问题
I want to use HAProxy as a load balancer. I want to put two rabbitmq server behind haproxy. Both the rabbitmq server are on different instance of EC2. I have configure HAProxy server by following this reference. I works but the problem is messages are not published in roundrobin pattern. Messages are publish only on one server.
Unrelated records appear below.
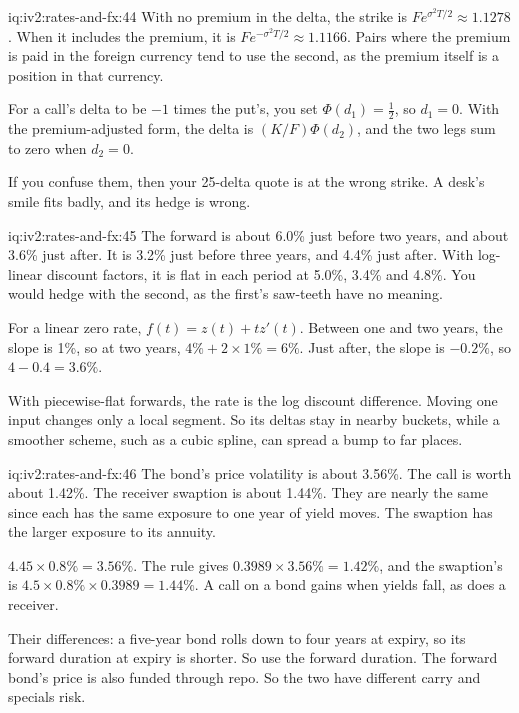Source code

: \begin{solution}{iq:iv2:rates-and-fx:44}
With no premium in the delta, the strike is $Fe^{\sigma^2T/2} \approx 1.1278$. When it includes the premium, it is $Fe^{-\sigma^2T/2} \approx 1.1166$. Pairs where the premium is paid in the foreign currency tend to use the second, as the premium itself is a position in that currency.

For a call's delta to be $-1$ times the put's, you set $\Phi(d_1) = \tfrac12$, so $d_1 = 0$. With the premium-adjusted form, the delta is $(K/F)\Phi(d_2)$, and the two legs sum to zero when $d_2 = 0$.

If you confuse them, then your 25-delta quote is at the wrong strike. A desk's smile fits badly, and its hedge is wrong.

\end{solution}

\begin{solution}{iq:iv2:rates-and-fx:45}
The forward is about 6.0\% just before two years, and about 3.6\% just after. It is 3.2\% just before three years, and 4.4\% just after. With log-linear discount factors, it is flat in each period at 5.0\%, 3.4\% and 4.8\%. You would hedge with the second, as the first's saw-teeth have no meaning.

For a linear zero rate, $f(t) = z(t) + tz'(t)$. Between one and two years, the slope is 1\%, so at two years, $4\% + 2 \times 1\% = 6\%$. Just after, the slope is $-0.2\%$, so $4 - 0.4 = 3.6\%$.

With piecewise-flat forwards, the rate is the log discount difference. Moving one input changes only a local segment. So its deltas stay in nearby buckets, while a smoother scheme, such as a cubic spline, can spread a bump to far places.

\end{solution}

\begin{solution}{iq:iv2:rates-and-fx:46}
The bond's price volatility is about 3.56\%. The call is worth about 1.42\%. The receiver swaption is about 1.44\%. They are nearly the same since each has the same exposure to one year of yield moves. The swaption has the larger exposure to its annuity.

$4.45 \times 0.8\% = 3.56\%$. The rule gives $0.3989 \times 3.56\% = 1.42\%$, and the swaption's is $4.5 \times 0.8\% \times 0.3989 = 1.44\%$. A call on a bond gains when yields fall, as does a receiver.

Their differences: a five-year bond rolls down to four years at expiry, so its forward duration at expiry is shorter. So use the forward duration. The forward bond's price is also funded through repo. So the two have different carry and specials risk.

\end{solution}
Is there any different configuration for my requirement?
My configureation in /etc/haproxy/haproxy.cfg
listen rabbitmq 0.0.0.0:5672
mode tcp
stats enable
balance roundrobin
option tcplog
no option clitcpka
no option srvtcpka
server rabbit01 46.XX.XX.XX:5672 check
server rabbit02 176.XX.XX.XX:5672 check
listen web-service *:80
mode http
balance roundrobin
option httpchk HEAD / HTTP/1.0
option httpclose
option forwardfor
option httpchk OPTIONS /health_check.html
stats enable
stats refresh 10s
stats hide-version
stats scope .
stats uri /lb?stats
stats realm LB2\ Statistics
stats auth admin:Adm1nn
Update:
I have made some R&D on this and found that HAProxy is round robin the connection on the rabbitmq server. for ex: if i request for 10 connections then it will round robin the 10 connection over my 2 rabbitmq servers and publish the message.
But the problem is I want to round robin the messages, not connection it should be manage by HAProxy server. i.e if i send 1000 msg at a time to HAProxy then 500 msg should go to rabbit server1 and 500 msg should go to rabbit server2. What should be the configuration that i have to follow?
Update:
I have also test with leastconn in balancing but HAProxy behavior in unexpected. I have posted that question on serverfault.com
回答1:
Messages get published to an exchange which will route to a queue.
You probably didn't configure you queues with {"x-ha-policy","all"}. Based on the fact that the exchange routing is working on both nodes this is probably all you are missing.
Note: Pre Rabbit 3.0 you would declare a queue with the x-ha-policy argument and it would be mirrored. With rabbit 3.0 you need to apply a policy (ha-mode = all). You can set policies through the api or the api tools (rabbitmqctl, management gui). i.e.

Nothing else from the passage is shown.